EXERCISE PROMPT -
Of the records that follow, copy only the lines from the line containing "Given the faintness" to the line containing "Due to LSST's", both included, exactly as written.

RECORDS FOR THE TASK -
▼

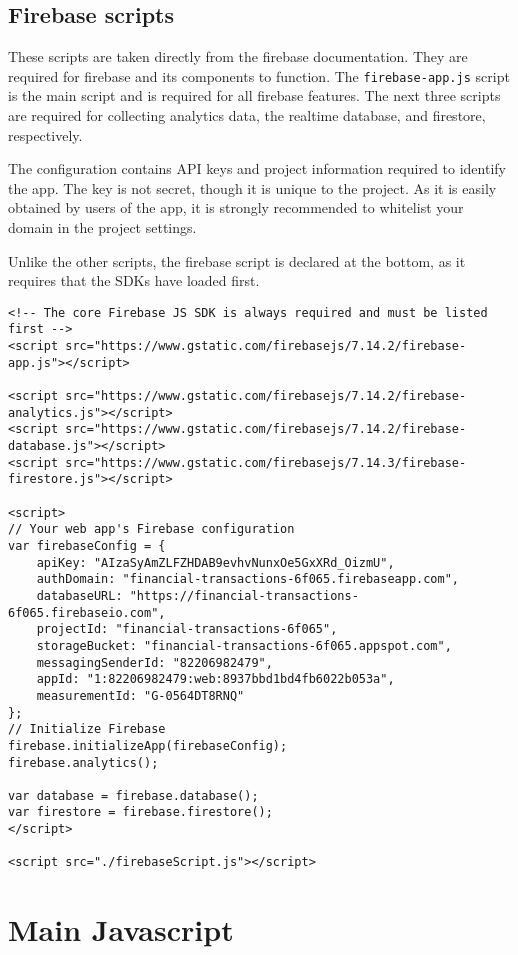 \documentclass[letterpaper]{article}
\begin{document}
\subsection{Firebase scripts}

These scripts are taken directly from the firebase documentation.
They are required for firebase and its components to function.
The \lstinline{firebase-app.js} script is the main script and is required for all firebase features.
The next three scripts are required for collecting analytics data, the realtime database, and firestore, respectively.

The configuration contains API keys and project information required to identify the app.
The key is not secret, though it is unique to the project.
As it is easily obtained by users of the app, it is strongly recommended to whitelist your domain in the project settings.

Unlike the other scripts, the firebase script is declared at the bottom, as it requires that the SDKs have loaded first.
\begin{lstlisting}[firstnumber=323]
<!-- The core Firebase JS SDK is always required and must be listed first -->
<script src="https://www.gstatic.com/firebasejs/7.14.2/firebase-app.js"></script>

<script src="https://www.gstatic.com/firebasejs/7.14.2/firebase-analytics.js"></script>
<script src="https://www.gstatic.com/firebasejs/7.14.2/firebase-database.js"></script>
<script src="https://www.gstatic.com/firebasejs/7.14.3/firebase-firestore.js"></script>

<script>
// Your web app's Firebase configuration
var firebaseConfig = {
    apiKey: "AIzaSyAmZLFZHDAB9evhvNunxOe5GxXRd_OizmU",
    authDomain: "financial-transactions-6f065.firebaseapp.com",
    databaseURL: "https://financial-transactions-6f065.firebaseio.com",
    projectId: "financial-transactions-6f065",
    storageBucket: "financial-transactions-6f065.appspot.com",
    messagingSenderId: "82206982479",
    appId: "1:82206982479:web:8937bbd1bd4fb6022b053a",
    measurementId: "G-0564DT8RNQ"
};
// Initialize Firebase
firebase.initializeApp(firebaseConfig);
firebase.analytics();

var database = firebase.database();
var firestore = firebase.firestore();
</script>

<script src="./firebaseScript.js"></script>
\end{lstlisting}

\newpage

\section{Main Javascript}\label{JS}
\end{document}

▲
▼

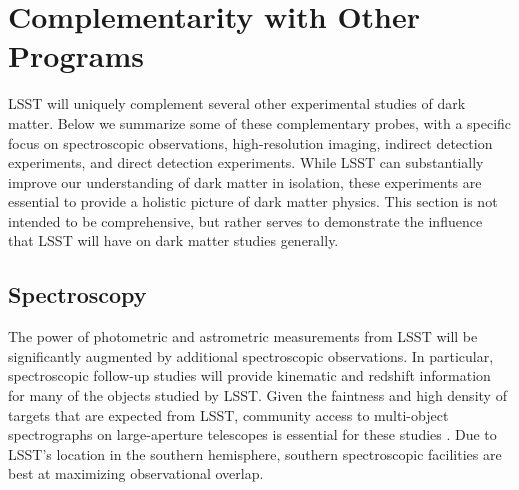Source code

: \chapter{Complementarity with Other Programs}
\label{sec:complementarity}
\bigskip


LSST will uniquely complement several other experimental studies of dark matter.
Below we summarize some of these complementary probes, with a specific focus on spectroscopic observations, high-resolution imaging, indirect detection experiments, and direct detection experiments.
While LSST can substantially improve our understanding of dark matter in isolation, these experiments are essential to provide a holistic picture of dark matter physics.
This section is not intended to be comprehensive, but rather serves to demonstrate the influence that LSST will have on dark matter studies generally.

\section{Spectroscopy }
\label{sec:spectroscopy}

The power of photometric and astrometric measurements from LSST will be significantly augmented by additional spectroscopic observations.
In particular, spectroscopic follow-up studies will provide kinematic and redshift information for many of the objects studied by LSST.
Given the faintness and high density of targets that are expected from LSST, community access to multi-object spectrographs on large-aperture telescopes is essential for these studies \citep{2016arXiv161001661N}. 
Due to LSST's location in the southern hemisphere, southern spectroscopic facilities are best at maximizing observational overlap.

▲
▼

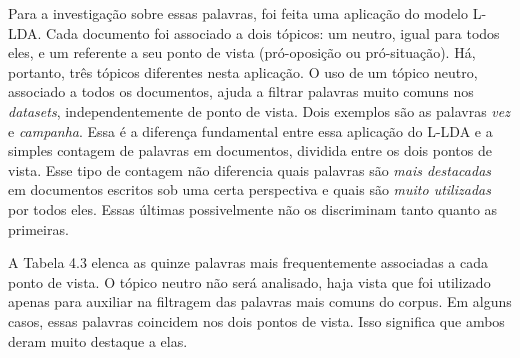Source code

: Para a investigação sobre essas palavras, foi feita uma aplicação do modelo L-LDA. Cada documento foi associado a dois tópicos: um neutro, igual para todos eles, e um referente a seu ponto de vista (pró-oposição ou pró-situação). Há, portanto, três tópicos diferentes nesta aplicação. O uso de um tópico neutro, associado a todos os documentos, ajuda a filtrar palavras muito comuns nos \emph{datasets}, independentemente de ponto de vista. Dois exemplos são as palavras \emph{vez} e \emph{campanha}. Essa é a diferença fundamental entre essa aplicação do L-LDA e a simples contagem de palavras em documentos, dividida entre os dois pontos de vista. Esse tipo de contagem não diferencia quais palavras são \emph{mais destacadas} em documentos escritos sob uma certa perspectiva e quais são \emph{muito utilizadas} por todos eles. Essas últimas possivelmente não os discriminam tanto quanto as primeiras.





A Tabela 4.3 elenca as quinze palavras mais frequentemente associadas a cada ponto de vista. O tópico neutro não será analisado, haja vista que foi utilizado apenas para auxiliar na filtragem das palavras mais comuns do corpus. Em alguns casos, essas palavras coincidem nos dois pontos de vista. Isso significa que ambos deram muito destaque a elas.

▲

EXPECTED ANSWER -
Given the faintness and high density of targets that are expected from LSST, community access to multi-object spectrographs on large-aperture telescopes is essential for these studies \citep{2016arXiv161001661N}. 
Due to LSST's location in the southern hemisphere, southern spectroscopic facilities are best at maximizing observational overlap.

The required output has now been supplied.